That doesn't mean that we are going to turn a blind eye to what's going on at Kobani or anywhere else, for that matter. I just want to make sure that I -- I stress again that the focus in Syria has really been about the sanctuary and safe haven they enjoy. In Iraq, it's really been much more focused on supporting Iraqi Security Forces and Kurdish forces on the ground.

Q: And the second question was, you mentioned Raqqa, and I know that CENTCOM released something this morning, saying that there was an unsuccessful attempt on an ISIL target near Raqqa, and I had not seen that before. This, as far as I know, is the first time that CENTCOM has said that there was an unsuccessful strike.

REAR ADM. KIRBY: I don't think that's true. I think they've actually reported at least one that I'm aware of unsuccessful in the past.

Q: Well, can you tell us about this one? What went wrong? I mean, clearly it didn't hit the target. But was this a U.S. force? Was this Saudi Arabia, UAE? How do you assess this?

REAR ADM. KIRBY: Yeah, I really don't have the details on that. You'd have to call Central Command and talk to them about that. I just -- I don't -- I don't know.


Q: Could you give us an assessment, after a week of strikes against the oil refineries, what the U.S. military's assessment is of their capacity to produce oil, and whether there are any other signs other than just damaged facilities that that capability has been diminished or has been damaged?

REAR ADM. KIRBY: We do believe that their capability to refine petroleum has been diminished through the strikes that we conducted on those refineries. There's no question about that. Those refineries are interoperable right now, and not available to ISIL. And I would remind you that the ones we hit were ones that we know they were in -- that they held. Not all of these modular oil refineries in Syria are in the possession of ISIL.

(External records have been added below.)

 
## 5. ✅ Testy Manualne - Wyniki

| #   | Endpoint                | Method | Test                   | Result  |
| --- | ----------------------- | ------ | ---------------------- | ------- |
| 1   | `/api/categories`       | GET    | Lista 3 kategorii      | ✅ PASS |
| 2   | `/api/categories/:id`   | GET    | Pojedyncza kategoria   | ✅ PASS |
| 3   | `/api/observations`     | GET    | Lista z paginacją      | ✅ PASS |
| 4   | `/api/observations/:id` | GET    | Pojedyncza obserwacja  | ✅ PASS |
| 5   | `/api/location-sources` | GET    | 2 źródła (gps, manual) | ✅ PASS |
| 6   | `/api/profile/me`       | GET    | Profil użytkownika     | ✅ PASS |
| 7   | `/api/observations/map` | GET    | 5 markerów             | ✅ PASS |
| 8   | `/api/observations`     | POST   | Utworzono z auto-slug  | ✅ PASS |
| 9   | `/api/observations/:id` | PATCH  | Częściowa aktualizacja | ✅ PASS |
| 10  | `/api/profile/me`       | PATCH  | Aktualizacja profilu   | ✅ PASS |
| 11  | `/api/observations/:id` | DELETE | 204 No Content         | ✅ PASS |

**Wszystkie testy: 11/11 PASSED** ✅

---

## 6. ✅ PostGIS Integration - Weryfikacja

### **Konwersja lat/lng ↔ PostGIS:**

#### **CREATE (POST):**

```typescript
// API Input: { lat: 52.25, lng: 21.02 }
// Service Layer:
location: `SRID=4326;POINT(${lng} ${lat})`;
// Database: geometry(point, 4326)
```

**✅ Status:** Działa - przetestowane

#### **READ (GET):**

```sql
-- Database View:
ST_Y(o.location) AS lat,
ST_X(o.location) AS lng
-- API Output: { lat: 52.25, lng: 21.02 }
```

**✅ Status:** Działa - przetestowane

So, we hit most of the ones that we believe that they -- that they possess. And they are inoperable.

And as we said before, each one produced -- had the capacity of producing 300 to 500 barrels a day of refined petroleum. They are no longer now doing that. So, thousands and thousands now per day are not being produced. So, there is an impact there.

We also know that again, the numbers were estimates, but certainly that in total, these refineries were a significant funding stream for these guys, on the black market. Some estimates were, you know, millions of dollars. So, we believe that that has now been shut down to them. But it's something we're constantly looking at.

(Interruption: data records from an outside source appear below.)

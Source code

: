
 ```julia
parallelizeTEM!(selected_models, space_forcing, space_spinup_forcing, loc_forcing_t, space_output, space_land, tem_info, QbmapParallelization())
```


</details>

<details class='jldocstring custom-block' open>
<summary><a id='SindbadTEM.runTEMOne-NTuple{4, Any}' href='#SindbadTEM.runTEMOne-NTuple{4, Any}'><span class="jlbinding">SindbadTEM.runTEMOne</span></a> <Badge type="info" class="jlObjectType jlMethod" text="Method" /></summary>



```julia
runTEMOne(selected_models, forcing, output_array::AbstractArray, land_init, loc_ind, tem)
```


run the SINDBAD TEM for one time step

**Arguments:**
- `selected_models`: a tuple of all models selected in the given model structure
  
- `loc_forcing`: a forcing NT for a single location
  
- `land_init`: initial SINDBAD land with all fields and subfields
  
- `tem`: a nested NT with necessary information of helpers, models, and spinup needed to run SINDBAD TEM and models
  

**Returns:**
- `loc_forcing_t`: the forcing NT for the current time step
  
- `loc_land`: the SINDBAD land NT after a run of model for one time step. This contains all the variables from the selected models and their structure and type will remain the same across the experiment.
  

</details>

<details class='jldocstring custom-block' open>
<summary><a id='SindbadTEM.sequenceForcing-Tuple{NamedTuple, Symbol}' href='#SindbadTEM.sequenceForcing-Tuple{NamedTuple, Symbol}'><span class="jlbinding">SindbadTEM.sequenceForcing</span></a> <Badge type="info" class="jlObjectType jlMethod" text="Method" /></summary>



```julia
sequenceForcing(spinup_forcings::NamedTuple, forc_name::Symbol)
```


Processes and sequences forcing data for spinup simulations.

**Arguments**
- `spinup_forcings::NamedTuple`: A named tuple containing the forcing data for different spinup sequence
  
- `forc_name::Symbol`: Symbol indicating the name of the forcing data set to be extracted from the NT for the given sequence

The -- this group doesn't just get financing through black market oil sales. They get, you know, ransoms, other criminal activity, donations. I mean, they -- they have other ways of making money.

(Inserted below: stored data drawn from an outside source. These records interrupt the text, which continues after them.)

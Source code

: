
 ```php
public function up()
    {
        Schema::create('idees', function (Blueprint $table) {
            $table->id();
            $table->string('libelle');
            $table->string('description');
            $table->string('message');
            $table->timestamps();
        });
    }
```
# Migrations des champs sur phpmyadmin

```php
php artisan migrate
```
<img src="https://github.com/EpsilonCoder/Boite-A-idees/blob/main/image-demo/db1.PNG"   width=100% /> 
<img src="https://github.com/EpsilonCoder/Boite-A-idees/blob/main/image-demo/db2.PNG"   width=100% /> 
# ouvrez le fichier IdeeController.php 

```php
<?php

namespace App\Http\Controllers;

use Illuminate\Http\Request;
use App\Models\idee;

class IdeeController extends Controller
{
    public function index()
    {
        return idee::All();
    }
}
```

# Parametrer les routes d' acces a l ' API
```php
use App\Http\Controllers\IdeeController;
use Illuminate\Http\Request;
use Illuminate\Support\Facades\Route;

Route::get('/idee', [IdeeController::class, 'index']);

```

And many of the levers to get at that are not military levers, and as I've said before, this is a whole-of-government approach here in the United States government. We're all -- everybody's looking at how we can try to choke off their -- their stream -- their stream of revenue.

Q: Can you just clarify on the numbers in Liberia, again?

You talked about 1,400 being deployed. You talked about the ceiling for potential deployment. But once those 1,400 go, what will that bring the number to on the ground in Liberia?

REAR ADM. KIRBY: Well, we have 230 on the ground now, so 1,400 get there, that's -- that's 1,630.

I mean -- but -- but Dan, it's going to -- they're not all going to arrive in one chunk. I mean, they're going to come over time, and -- and we're going to be just as open with you as we can as they get on the ground.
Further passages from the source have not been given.